Il est si vrai que les élections municipales sont des élections purement locales qu'elles donnent souvent lieu à la constitution de listes où l'on retrouve pratiquement tous les partis. Nous voyons même parfois, à notre étonnement, certains de nos partisans s'allier avec des partisans de l'indépendance ! Ils sont simplement prêts à travailler ensemble pour le bien de leur commune.
Quoi qu'il en soit, pour les élections municipales, la question des moyens ne se pose donc pas.
Il n'en va pas de même, c'est vrai, pour les élections à l'assemblée : là, il faut se déplacer pour mener campagne. Mais ce n'est vrai que pour ces élections-là.

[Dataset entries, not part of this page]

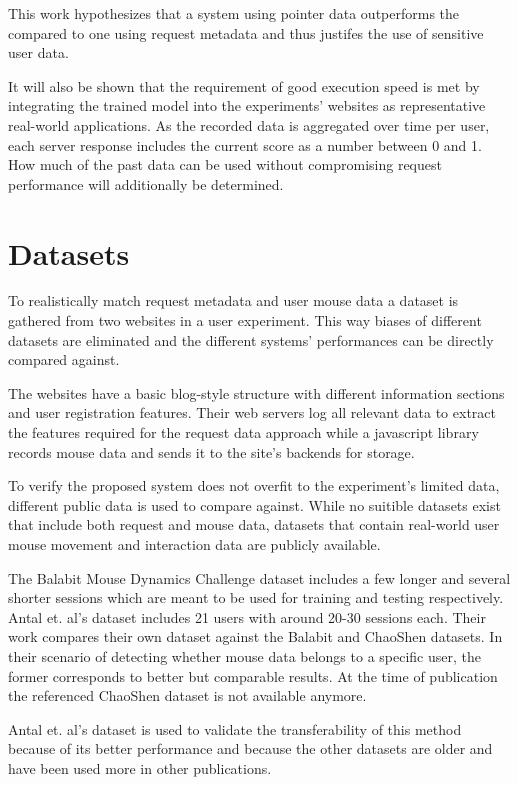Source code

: \documentclass[
    fontsize=12pt,
    headings=small,
    parskip=half,           %
    bibliography=totoc,
    numbers=noenddot,       %
    open=any,               %
    final                   %
]{scrreprt}
\begin{document}
This work hypothesizes that a system using pointer data outperforms the compared to one using request metadata and thus justifes the use of sensitive user data.

It will also be shown that the requirement of good execution speed is met by integrating the trained model into the experiments' websites as representative real-world applications. As the recorded data is aggregated over time per user, each server response includes the current score as a number between 0 and 1. How much of the past data can be used without compromising request performance will additionally be determined.

\section{Datasets}

To realistically match request metadata and user mouse data a dataset is gathered from two websites in a user experiment. This way biases of different datasets are eliminated and the different systems' performances can be directly compared against.

The websites have a basic blog-style structure with different information sections and user registration features. Their web servers log all relevant data to extract the features required for the request data approach while a javascript library records mouse data and sends it to the site's backends for storage.

To verify the proposed system does not overfit to the experiment's limited data, different public data is used to compare against. While no suitible datasets exist that include both request and mouse data, datasets that contain real-world user mouse movement and interaction data are publicly available.

The Balabit Mouse Dynamics Challenge dataset \cite{BALABIT_CHALLENGE} includes a few longer and several shorter sessions which are meant to be used for training and testing respectively.
Antal et. al's dataset \cite{9111596} includes 21 users with around 20-30 sessions each. Their work compares their own dataset against the Balabit and ChaoShen datasets. In their scenario of detecting whether mouse data belongs to a specific user, the former corresponds to better but comparable results.
At the time of publication the referenced ChaoShen dataset is not available anymore.

Antal et. al's dataset is used to validate the transferability of this method because of its better performance and because the other datasets are older and have been used more in other publications.
\end{document}
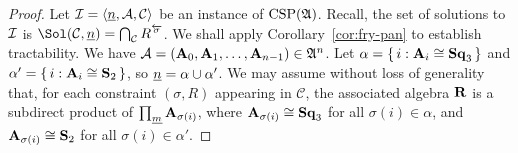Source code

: \begin{example}
 
 \begin{proof}
 Let $\mathcal{I}=\langle\underline{n},\mathcal A, \mathcal C\rangle$ be an instance of $\operatorname{CSP}(\mathfrak A)$. 
 Recall, the set of solutions to $\mathcal{I}$ is
 $\Sol(\sC, \nn) = \bigcap_{\sC} R^{\overleftarrow{\sigma}}$.
 We shall apply Corollary~\ref{cor:fry-pan} to establish 
 tractability.  
 We have $\mathcal A = (\mathbf{A}_0, \mathbf{A}_1,\dots,\mathbf{A}_{n-1}) \in \mathfrak A^n$. Let 
 $\alpha=\{\,i : \mathbf{A}_i \cong \mathbf{Sq}_{3}\,\}$ and $\alpha'=\{\,i : \mathbf{A}_i \cong \mathbf S_2\,\}$, so 
 $\underline{n} = \alpha \cup \alpha'$.  
 We may assume without loss of generality that, 
 for each constraint $(\sigma, R)$ appearing in $\mathcal C$, the associated algebra
 $\mathbf{R}$ is a subdirect product of $\prod_{\underline{m}}\mathbf{A}_{\sigma(i)}$, where 
 $\mathbf{A}_{\sigma(i)} \cong \mathbf{Sq}_{3}$ for all $\sigma(i) \in \alpha$, and  
 $\mathbf{A}_{\sigma(i)} \cong \mathbf S_2$ for all $\sigma(i) \in \alpha'$.



\end{proof}
\end{example}
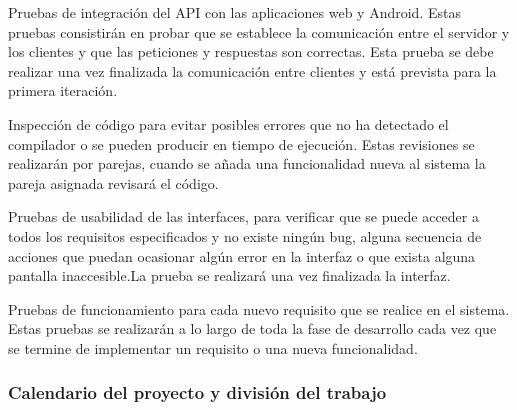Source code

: \documentclass{article}
\begin{document}
Pruebas de integración del API con las aplicaciones web y Android. Estas pruebas consistirán en probar que se establece la comunicación entre el servidor y los clientes y que las peticiones y respuestas son correctas. Esta prueba se debe realizar una vez finalizada la comunicación entre clientes y está prevista para la primera iteración.

Inspección de código para evitar posibles errores que no ha detectado el compilador o se pueden producir en tiempo de ejecución. Estas revisiones se realizarán por parejas, cuando se añada una funcionalidad nueva al sistema la pareja asignada revisará el código.

Pruebas de usabilidad de las interfaces, para verificar que se puede acceder a todos los requisitos especificados y no existe ningún bug, alguna secuencia de acciones que puedan ocasionar algún error en la interfaz o que exista alguna pantalla inaccesible.La prueba se realizará una vez finalizada la interfaz.

Pruebas de funcionamiento para cada nuevo requisito que se realice en el sistema. Estas pruebas se realizarán a lo largo de toda la fase de desarrollo cada vez que se termine de implementar un requisito o una nueva funcionalidad.

\subsubsection{Calendario del proyecto y división del trabajo}

\end{document}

Pourquoi, en Polynésie, les citoyens n'éliraient-ils pas leurs conseillers municipaux en même temps que les autres citoyens de la République ? Sommes-nous donc des citoyens de seconde zone ?
Plusieurs sénateurs du RPR. Pas du tout !
M. Gaston Flosse. Bien sûr, en 1995, les élections avaient été différées, mais c'était uniquement parce que l'on attendait le vote de la loi statutaire : c'était tout à fait logique. Mais, aujourd'hui, quel est le motif exceptionnel qui justifierait le recul de la date ?
En fait, vous le savez bien, monsieur le secrétaire d'Etat, et mon collègue Guy Allouche le sait également, le motif est purement politique. Lorsque vous dites, monsieur le secrétaire d'Etat : « On m'a beaucoup parlé », ce sont les hommes de l'opposition qui vous ont parlé : M. Vernaudon, M. Oscar Temaru. Un point, c'est tout ! Les autres, la grande majorité des élus, n'ont pas demandé que les deux scrutins aient lieu simultanément.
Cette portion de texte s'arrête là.